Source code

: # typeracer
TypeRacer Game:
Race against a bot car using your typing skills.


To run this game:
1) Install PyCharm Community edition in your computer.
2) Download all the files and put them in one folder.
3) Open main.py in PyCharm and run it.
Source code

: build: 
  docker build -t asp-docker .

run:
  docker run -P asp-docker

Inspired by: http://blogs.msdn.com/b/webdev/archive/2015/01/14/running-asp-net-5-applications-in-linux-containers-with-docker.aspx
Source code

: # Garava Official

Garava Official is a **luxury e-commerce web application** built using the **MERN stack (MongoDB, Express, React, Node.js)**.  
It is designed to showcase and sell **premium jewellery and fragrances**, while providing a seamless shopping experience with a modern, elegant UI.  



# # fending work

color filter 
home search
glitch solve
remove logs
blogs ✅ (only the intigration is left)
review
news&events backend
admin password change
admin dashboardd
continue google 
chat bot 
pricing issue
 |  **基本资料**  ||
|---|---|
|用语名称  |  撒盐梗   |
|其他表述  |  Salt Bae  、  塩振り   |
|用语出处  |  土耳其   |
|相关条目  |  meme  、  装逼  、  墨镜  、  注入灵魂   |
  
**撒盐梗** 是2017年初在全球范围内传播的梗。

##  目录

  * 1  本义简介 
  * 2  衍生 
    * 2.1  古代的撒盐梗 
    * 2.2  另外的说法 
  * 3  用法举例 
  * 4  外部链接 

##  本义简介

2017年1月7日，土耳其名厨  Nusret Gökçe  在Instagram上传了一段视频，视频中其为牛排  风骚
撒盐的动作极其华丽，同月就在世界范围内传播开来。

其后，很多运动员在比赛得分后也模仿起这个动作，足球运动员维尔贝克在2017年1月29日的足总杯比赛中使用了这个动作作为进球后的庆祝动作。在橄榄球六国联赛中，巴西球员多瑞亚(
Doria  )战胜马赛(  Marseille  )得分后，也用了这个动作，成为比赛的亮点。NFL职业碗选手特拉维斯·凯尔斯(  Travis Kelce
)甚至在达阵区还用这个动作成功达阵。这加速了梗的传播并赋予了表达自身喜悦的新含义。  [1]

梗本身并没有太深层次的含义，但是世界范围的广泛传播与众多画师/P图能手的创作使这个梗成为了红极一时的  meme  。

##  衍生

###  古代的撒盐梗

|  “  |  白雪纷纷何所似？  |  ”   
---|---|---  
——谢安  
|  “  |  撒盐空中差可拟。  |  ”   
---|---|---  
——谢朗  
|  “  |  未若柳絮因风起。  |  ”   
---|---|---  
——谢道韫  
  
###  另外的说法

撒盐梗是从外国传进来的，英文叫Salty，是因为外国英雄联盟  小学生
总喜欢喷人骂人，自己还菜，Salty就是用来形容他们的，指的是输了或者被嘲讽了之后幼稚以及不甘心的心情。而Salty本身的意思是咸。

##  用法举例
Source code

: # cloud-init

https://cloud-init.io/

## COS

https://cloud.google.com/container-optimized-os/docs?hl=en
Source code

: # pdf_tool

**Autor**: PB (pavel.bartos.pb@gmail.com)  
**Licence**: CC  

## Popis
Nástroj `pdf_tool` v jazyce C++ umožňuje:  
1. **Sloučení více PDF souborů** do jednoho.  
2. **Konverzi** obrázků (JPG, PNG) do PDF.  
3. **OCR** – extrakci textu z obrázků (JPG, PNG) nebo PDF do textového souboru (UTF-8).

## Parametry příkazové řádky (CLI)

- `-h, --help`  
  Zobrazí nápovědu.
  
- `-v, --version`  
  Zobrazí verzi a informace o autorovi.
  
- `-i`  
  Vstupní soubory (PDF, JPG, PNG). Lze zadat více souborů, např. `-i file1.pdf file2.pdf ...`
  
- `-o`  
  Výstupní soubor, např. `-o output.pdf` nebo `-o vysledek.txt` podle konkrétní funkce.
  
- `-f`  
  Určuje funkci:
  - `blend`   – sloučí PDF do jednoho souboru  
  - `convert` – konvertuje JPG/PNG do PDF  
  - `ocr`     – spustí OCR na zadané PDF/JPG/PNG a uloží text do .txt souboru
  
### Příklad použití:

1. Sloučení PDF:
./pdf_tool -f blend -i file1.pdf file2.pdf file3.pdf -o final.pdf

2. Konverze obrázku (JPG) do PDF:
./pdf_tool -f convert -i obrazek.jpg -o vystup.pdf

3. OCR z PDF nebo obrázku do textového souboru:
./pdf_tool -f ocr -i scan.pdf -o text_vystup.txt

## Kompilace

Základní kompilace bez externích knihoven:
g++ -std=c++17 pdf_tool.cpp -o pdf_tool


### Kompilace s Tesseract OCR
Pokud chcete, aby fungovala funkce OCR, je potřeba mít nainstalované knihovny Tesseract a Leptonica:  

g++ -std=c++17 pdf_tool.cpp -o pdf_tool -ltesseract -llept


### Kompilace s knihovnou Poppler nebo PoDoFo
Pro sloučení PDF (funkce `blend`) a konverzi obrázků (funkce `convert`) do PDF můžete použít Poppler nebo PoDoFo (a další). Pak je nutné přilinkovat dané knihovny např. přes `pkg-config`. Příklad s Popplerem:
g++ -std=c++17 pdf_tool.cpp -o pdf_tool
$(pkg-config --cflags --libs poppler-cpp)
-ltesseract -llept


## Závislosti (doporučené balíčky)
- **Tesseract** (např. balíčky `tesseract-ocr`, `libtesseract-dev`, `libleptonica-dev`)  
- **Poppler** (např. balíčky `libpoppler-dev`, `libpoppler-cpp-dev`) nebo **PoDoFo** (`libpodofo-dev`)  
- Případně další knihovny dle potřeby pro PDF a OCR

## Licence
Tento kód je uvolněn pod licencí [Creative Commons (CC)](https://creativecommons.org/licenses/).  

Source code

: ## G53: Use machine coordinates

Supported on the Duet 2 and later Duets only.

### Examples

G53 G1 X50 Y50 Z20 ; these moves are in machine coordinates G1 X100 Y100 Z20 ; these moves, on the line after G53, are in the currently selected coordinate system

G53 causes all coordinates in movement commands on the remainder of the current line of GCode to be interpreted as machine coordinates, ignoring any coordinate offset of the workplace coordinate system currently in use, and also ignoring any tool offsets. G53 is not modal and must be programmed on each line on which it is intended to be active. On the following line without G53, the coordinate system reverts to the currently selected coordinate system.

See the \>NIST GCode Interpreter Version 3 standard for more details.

__WHAT IS BEING ASKED__
Write out, please, all of the material above exactly as written.

__OUTPUT FOR THIS TASK__
Source code

: # typeracer
TypeRacer Game:
Race against a bot car using your typing skills.


To run this game:
1) Install PyCharm Community edition in your computer.
2) Download all the files and put them in one folder.
3) Open main.py in PyCharm and run it.
Source code

: build: 
  docker build -t asp-docker .

run:
  docker run -P asp-docker

Inspired by: http://blogs.msdn.com/b/webdev/archive/2015/01/14/running-asp-net-5-applications-in-linux-containers-with-docker.aspx
Source code

: # Garava Official

Garava Official is a **luxury e-commerce web application** built using the **MERN stack (MongoDB, Express, React, Node.js)**.  
It is designed to showcase and sell **premium jewellery and fragrances**, while providing a seamless shopping experience with a modern, elegant UI.  



# # fending work

color filter 
home search
glitch solve
remove logs
blogs ✅ (only the intigration is left)
review
news&events backend
admin password change
admin dashboardd
continue google 
chat bot 
pricing issue
 |  **基本资料**  ||
|---|---|
|用语名称  |  撒盐梗   |
|其他表述  |  Salt Bae  、  塩振り   |
|用语出处  |  土耳其   |
|相关条目  |  meme  、  装逼  、  墨镜  、  注入灵魂   |
  
**撒盐梗** 是2017年初在全球范围内传播的梗。

##  目录

  * 1  本义简介 
  * 2  衍生 
    * 2.1  古代的撒盐梗 
    * 2.2  另外的说法 
  * 3  用法举例 
  * 4  外部链接 

##  本义简介

2017年1月7日，土耳其名厨  Nusret Gökçe  在Instagram上传了一段视频，视频中其为牛排  风骚
撒盐的动作极其华丽，同月就在世界范围内传播开来。

其后，很多运动员在比赛得分后也模仿起这个动作，足球运动员维尔贝克在2017年1月29日的足总杯比赛中使用了这个动作作为进球后的庆祝动作。在橄榄球六国联赛中，巴西球员多瑞亚(
Doria  )战胜马赛(  Marseille  )得分后，也用了这个动作，成为比赛的亮点。NFL职业碗选手特拉维斯·凯尔斯(  Travis Kelce
)甚至在达阵区还用这个动作成功达阵。这加速了梗的传播并赋予了表达自身喜悦的新含义。  [1]

梗本身并没有太深层次的含义，但是世界范围的广泛传播与众多画师/P图能手的创作使这个梗成为了红极一时的  meme  。

##  衍生

###  古代的撒盐梗

|  “  |  白雪纷纷何所似？  |  ”   
---|---|---  
——谢安  
|  “  |  撒盐空中差可拟。  |  ”   
---|---|---  
——谢朗  
|  “  |  未若柳絮因风起。  |  ”   
---|---|---  
——谢道韫  
  
###  另外的说法

撒盐梗是从外国传进来的，英文叫Salty，是因为外国英雄联盟  小学生
总喜欢喷人骂人，自己还菜，Salty就是用来形容他们的，指的是输了或者被嘲讽了之后幼稚以及不甘心的心情。而Salty本身的意思是咸。

##  用法举例
Source code

: # cloud-init

https://cloud-init.io/

## COS

https://cloud.google.com/container-optimized-os/docs?hl=en
Source code

: # pdf_tool

**Autor**: PB (pavel.bartos.pb@gmail.com)  
**Licence**: CC  

## Popis
Nástroj `pdf_tool` v jazyce C++ umožňuje:  
1. **Sloučení více PDF souborů** do jednoho.  
2. **Konverzi** obrázků (JPG, PNG) do PDF.  
3. **OCR** – extrakci textu z obrázků (JPG, PNG) nebo PDF do textového souboru (UTF-8).

## Parametry příkazové řádky (CLI)

- `-h, --help`  
  Zobrazí nápovědu.
  
- `-v, --version`  
  Zobrazí verzi a informace o autorovi.
  
- `-i`  
  Vstupní soubory (PDF, JPG, PNG). Lze zadat více souborů, např. `-i file1.pdf file2.pdf ...`
  
- `-o`  
  Výstupní soubor, např. `-o output.pdf` nebo `-o vysledek.txt` podle konkrétní funkce.
  
- `-f`  
  Určuje funkci:
  - `blend`   – sloučí PDF do jednoho souboru  
  - `convert` – konvertuje JPG/PNG do PDF  
  - `ocr`     – spustí OCR na zadané PDF/JPG/PNG a uloží text do .txt souboru
  
### Příklad použití:

1. Sloučení PDF:
./pdf_tool -f blend -i file1.pdf file2.pdf file3.pdf -o final.pdf

2. Konverze obrázku (JPG) do PDF:
./pdf_tool -f convert -i obrazek.jpg -o vystup.pdf

3. OCR z PDF nebo obrázku do textového souboru:
./pdf_tool -f ocr -i scan.pdf -o text_vystup.txt

## Kompilace

Základní kompilace bez externích knihoven:
g++ -std=c++17 pdf_tool.cpp -o pdf_tool


### Kompilace s Tesseract OCR
Pokud chcete, aby fungovala funkce OCR, je potřeba mít nainstalované knihovny Tesseract a Leptonica:  

g++ -std=c++17 pdf_tool.cpp -o pdf_tool -ltesseract -llept


### Kompilace s knihovnou Poppler nebo PoDoFo
Pro sloučení PDF (funkce `blend`) a konverzi obrázků (funkce `convert`) do PDF můžete použít Poppler nebo PoDoFo (a další). Pak je nutné přilinkovat dané knihovny např. přes `pkg-config`. Příklad s Popplerem:
g++ -std=c++17 pdf_tool.cpp -o pdf_tool
$(pkg-config --cflags --libs poppler-cpp)
-ltesseract -llept


## Závislosti (doporučené balíčky)
- **Tesseract** (např. balíčky `tesseract-ocr`, `libtesseract-dev`, `libleptonica-dev`)  
- **Poppler** (např. balíčky `libpoppler-dev`, `libpoppler-cpp-dev`) nebo **PoDoFo** (`libpodofo-dev`)  
- Případně další knihovny dle potřeby pro PDF a OCR

## Licence
Tento kód je uvolněn pod licencí [Creative Commons (CC)](https://creativecommons.org/licenses/).  

Source code

: ## G53: Use machine coordinates

Supported on the Duet 2 and later Duets only.

### Examples

G53 G1 X50 Y50 Z20 ; these moves are in machine coordinates G1 X100 Y100 Z20 ; these moves, on the line after G53, are in the currently selected coordinate system

G53 causes all coordinates in movement commands on the remainder of the current line of GCode to be interpreted as machine coordinates, ignoring any coordinate offset of the workplace coordinate system currently in use, and also ignoring any tool offsets. G53 is not modal and must be programmed on each line on which it is intended to be active. On the following line without G53, the coordinate system reverts to the currently selected coordinate system.

See the \>NIST GCode Interpreter Version 3 standard for more details.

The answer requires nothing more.